Raccoon Blog Performance

time to read 3 min | 510 words

Update: See below for details about the server load.

I just run into this tweet:


That isn’t the first time that we heard this, and it is actually surprising, not only was there no attention to performance given throughout the lifecycle of the project so far, we actually discovered some issues that theoretically should hurt performance.

The secret is that RavenDB is really good in optimizing itself based on usage patterns. That came out of the realization that we had to drop people into the Pit of Success as much as possible. Raccoon Blog shows that we were able to do just that.

Please note that I am testing this with a RavenDB server over the internet, to emphasis the actual costs involved.

For example, let us look at the current state of this blog, using RavenDB MVC Profiler:


Just to be clear, in order to actually show the problem, I am running this locally, while the RavenDB server is actually the production RavenDB server for this blog, in other words, the vast majority of the time is actually network traffic, making queries to RavenDB over the Internet.

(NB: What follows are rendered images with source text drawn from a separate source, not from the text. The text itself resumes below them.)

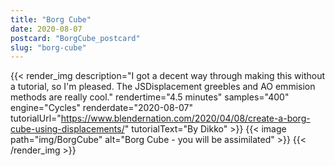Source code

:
 ```yaml
---
title: "Borg Cube"
date: 2020-08-07
postcard: "BorgCube_postcard"
slug: "borg-cube"
---
```


{{< render_img 
  description="I got a decent way through making this without a tutorial, so I'm pleased. The JSDisplacement greebles and AO emmision methods are really cool." 
  rendertime="4.5 minutes" 
  samples="400" 
  engine="Cycles" 
  renderdate="2020-08-07" 
  tutorialUrl="https://www.blendernation.com/2020/04/08/create-a-borg-cube-using-displacements/" 
  tutorialText="By Dikko" >}}
{{< image path="img/BorgCube" alt="Borg Cube - you will be assimilated" >}}
{{< /render_img >}}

Remember that I said that we didn’t pay attention to performance? Notice how many remote queries we are making. We have 5 sessions and 7 queries. Why is that?

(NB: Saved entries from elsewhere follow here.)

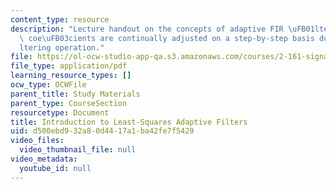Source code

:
 ```yaml
---
content_type: resource
description: "Lecture handout on the concepts of adaptive FIR \uFB01lters, where the\
  \ coe\uFB03cients are continually adjusted on a step-by-step basis during the \uFB01\
  ltering operation."
file: https://ol-ocw-studio-app-qa.s3.amazonaws.com/courses/2-161-signal-processing-continuous-and-discrete-fall-2008/d500ebd932a80d4417a1ba42fe7f5429_adaptivels.pdf
file_type: application/pdf
learning_resource_types: []
ocw_type: OCWFile
parent_title: Study Materials
parent_type: CourseSection
resourcetype: Document
title: Introduction to Least-Squares Adaptive Filters
uid: d500ebd9-32a8-0d44-17a1-ba42fe7f5429
video_files:
  video_thumbnail_file: null
video_metadata:
  youtube_id: null
---
```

The reason for that is that we are using the Session per Action approach for scoping the session, and we make heavy use of Child Actions, each of which is going to get its own session. Give me a moment to fix that…

Well, that took three minutes, mostly because I wanted to do it right. There are advantages for Infrastructure Ignorance, and one of them is the ease in which we can make such changes.


The change isn’t drastic, we went from having 5 sessions and 7 requests to 1 session and 6 requests, in the post details view, however, it saved us two requests.

The actual cost of opening a session is essentially zero, so it is more the requests that we are making than anything else. We can improve performance even further by applying additional tactics, such as aggressive caching or batched calls, but we will save those for another post.

Update: I was asked about the load, and I hopped off to Google Analytics and got a few numbers:


That isn’t super high, but it is respectable.